I have to show that the function $$\psi\colon [0,+\infty)\longmapsto \mathbb{R},\,\,\,\,\,\,\,\,\,\psi(t):=\int_{a}^{b}\phi(x,t)\,dx$$ is derivable on $[0,+\infty)$ with derivative $$\psi'(t):=\int_{a}^{b}\phi_{t}(x,t)\,dx$$ for all $t \in [0,+\infty)$.
Here's my attempt of proof:
Fix any $t_0\in [0,+\infty)$ and $\epsilon>0$. Consider the restriction of $\psi$
$$\psi_0\colon [t_0,t_0+\epsilon]\longmapsto \mathbb{R},\,\,\,\,\,\,\,\,\,\psi_0(t):=\int_{a}^{b}\phi(x,t)\,dx\,\,\,\,\,\,\,\,\,\,\,t\in[t_0,t_0+\epsilon] $$
By hypothesis, we have that the function $\phi=\phi(x,t):\,[a,b]\times [t_0,t_0+\epsilon] \longmapsto R$ is continuous on $[a,b]\times [t_0,t_0+\epsilon]$ and also $\frac{\partial}{\partial t}\phi=\phi_{t}$ exists and is continuous on $[a,b]\times [t_0,t_0+\epsilon]$.
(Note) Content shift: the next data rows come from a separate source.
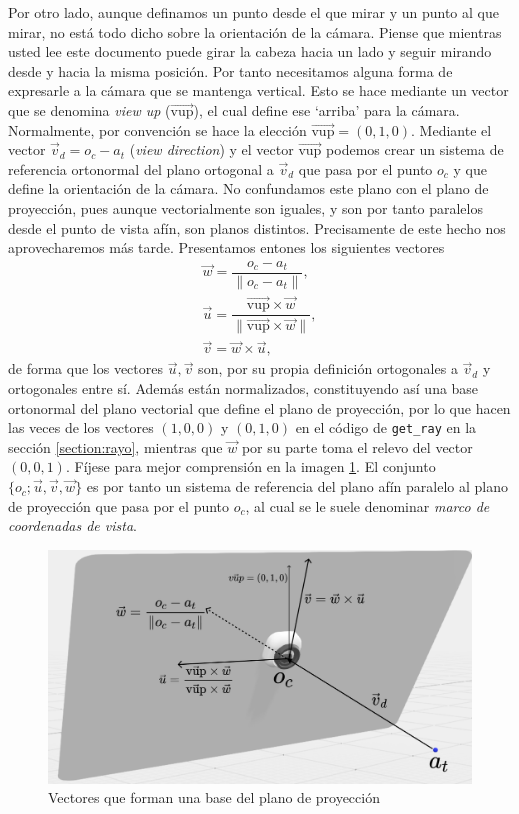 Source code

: Por otro lado, aunque definamos un punto desde el que mirar y un punto al que mirar, no está todo dicho sobre la orientación de la cámara. Piense que mientras usted lee este documento puede girar la cabeza hacia un lado y seguir mirando desde y hacia la misma posición. Por tanto necesitamos alguna forma de expresarle a la cámara que se mantenga vertical. Esto se hace mediante un vector que se denomina \textit{view up} ($\overrightarrow{\mathrm{vup}}$), el cual define ese `arriba' para la cámara. Normalmente, por convención se hace la elección $\overrightarrow{\mathrm{vup}}=(0,1,0)$. Mediante el vector $\vec{v}_d=o_c-a_t$ (\textit{view direction}) y el vector $\overrightarrow{\mathrm{vup}}$ podemos crear un sistema de referencia ortonormal del plano ortogonal a $\vec{v}_d$ que pasa por el punto $o_c$ y que define la orientación de la cámara. No confundamos este plano con el plano de proyección, pues aunque vectorialmente son iguales, y son por tanto paralelos desde el punto de vista afín, son planos distintos. Precisamente de este hecho nos aprovecharemos más tarde. Presentamos entones los siguientes vectores
\begin{eqnarray*}
    \vec w = \dfrac{o_c-a_t}{\|o_c-a_t\|}, \\
    \vec u = \dfrac{\overrightarrow{\mathrm{vup}}\times \vec w}{\|\overrightarrow{\mathrm{vup}} \times \vec w\|}, \\
    \vec v = \vec w\times \vec u,
\end{eqnarray*}
de forma que los vectores $\vec u,\vec v$ son, por su propia definición ortogonales a $\vec{v}_d$ y ortogonales entre sí. Además están normalizados, constituyendo así una base ortonormal del plano vectorial que define el plano de proyección, por lo que hacen las veces de los vectores $(1,0,0)$ y $(0,1,0)$ en el código de \verb|get_ray| en la sección \ref{section:rayo}, mientras que $\vec w$ por su parte toma el relevo del vector $(0,0,1)$. Fíjese para mejor comprensión en la imagen \ref{fig:vectores}. El conjunto $\{o_c; \vec u, \vec v,\vec w\}$ es por tanto un sistema de referencia del plano afín paralelo al plano de proyección que pasa por el punto $o_c$, al cual se le suele denominar \textit{marco de coordenadas de vista}.

\begin{figure} [ht]
    \centering
    \includegraphics[scale = 0.25]{img/C7/plano.png}
    \caption{Vectores que forman una base del plano de proyección}
    \label{fig:vectores}
\end{figure}

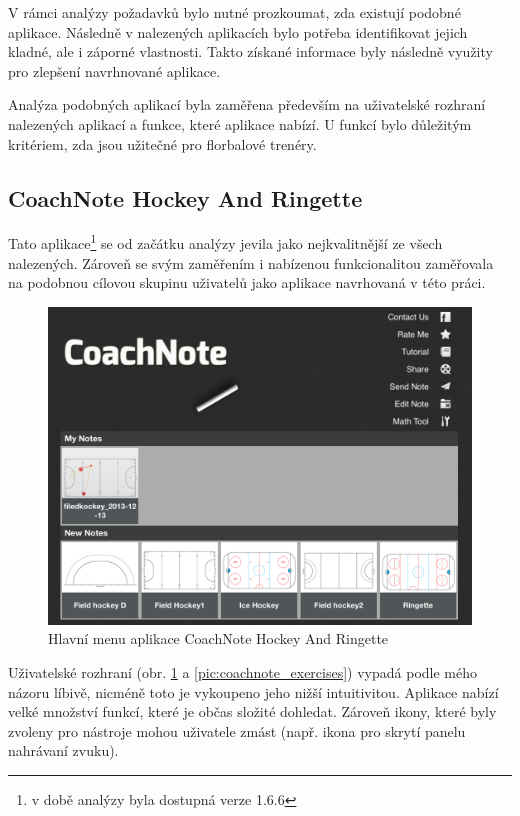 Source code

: \documentclass[thesis=B,czech]{FITthesis}[2012/06/26]
\begin{document}
	V rámci analýzy požadavků bylo nutné prozkoumat, zda existují podobné aplikace. Následně v nalezených aplikacích bylo potřeba identifikovat jejich kladné, ale i záporné vlastnosti. Takto získané informace byly následně využity pro zlepšení navrhnované aplikace.

	Analýza podobných aplikací byla zaměřena především na uživatelské rozhraní nalezených aplikací a funkce, které aplikace nabízí. U funkcí bylo důležitým kritériem, zda jsou užitečné pro florbalové trenéry.

	\subsection{CoachNote Hockey And Ringette}

	Tato aplikace\footnote{v době analýzy byla dostupná verze 1.6.6} se od začátku analýzy jevila jako nejkvalitnější ze všech nalezených. Zároveň se svým zaměřením i nabízenou funkcionalitou zaměřovala na podobnou cílovou skupinu uživatelů jako aplikace navrhovaná v této práci.

	\begin{figure}[h!]
		\centering
		\includegraphics[width=\textwidth]{img/competition/coachnote/IMG_0015}
		\caption{Hlavní menu aplikace CoachNote Hockey And Ringette}
		\label{pic:coachnote_menu}
	\end{figure}

	Uživatelské rozhraní (obr. \ref{pic:coachnote_menu} a \ref{pic:coachnote_exercises}) vypadá podle mého názoru líbivě, nicméně toto je vykoupeno jeho nižší intuitivitou. Aplikace nabízí velké množství funkcí, které je občas složité dohledat. Zároveň ikony, které byly zvoleny pro nástroje mohou uživatele zmást (např. ikona pro skrytí panelu nahrávaní zvuku).
\end{document}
Now, by Leibniz integration rule, $\psi_0$ is a continuously differentiable function of $t$ on $[t_0,t_0+\epsilon]$ with derivative $$\psi'_{0}(t):=\int_{a}^{b}\phi_{t}(x,t)\,dx\,\,\,\,\,\,\,\,\,\,\,t\in[t_0,t_0+\epsilon].$$ In particular, there exists, and is finite $$\psi'_{0}(t_0)=\lim_{h \to 0^+}{\frac{\psi_{0}(t_0+h)-\psi_{0}(t_0)}{h}}=\int_{a}^{b}\phi_{t}(x,t_0)\,dx.$$
On the other hand $$\lim_{h \to 0^+}{\frac{\psi_{0}(t_0+h)-\psi_{0}(t_0)}{h}}=\lim_{h \to 0^+}{\frac{\psi(t_0+h)-\psi(t_0)}{h}},$$ so, by definition, $\psi$ is derivable at $t_0$ and $\psi'(t_0)=\int_{a}^{b}\phi_{t}(x,t_0)\,dx$ .
Since $t_0 \in [0,+\infty)$ is arbitrary, then we've done.
Does it work for you? Thanks in advance!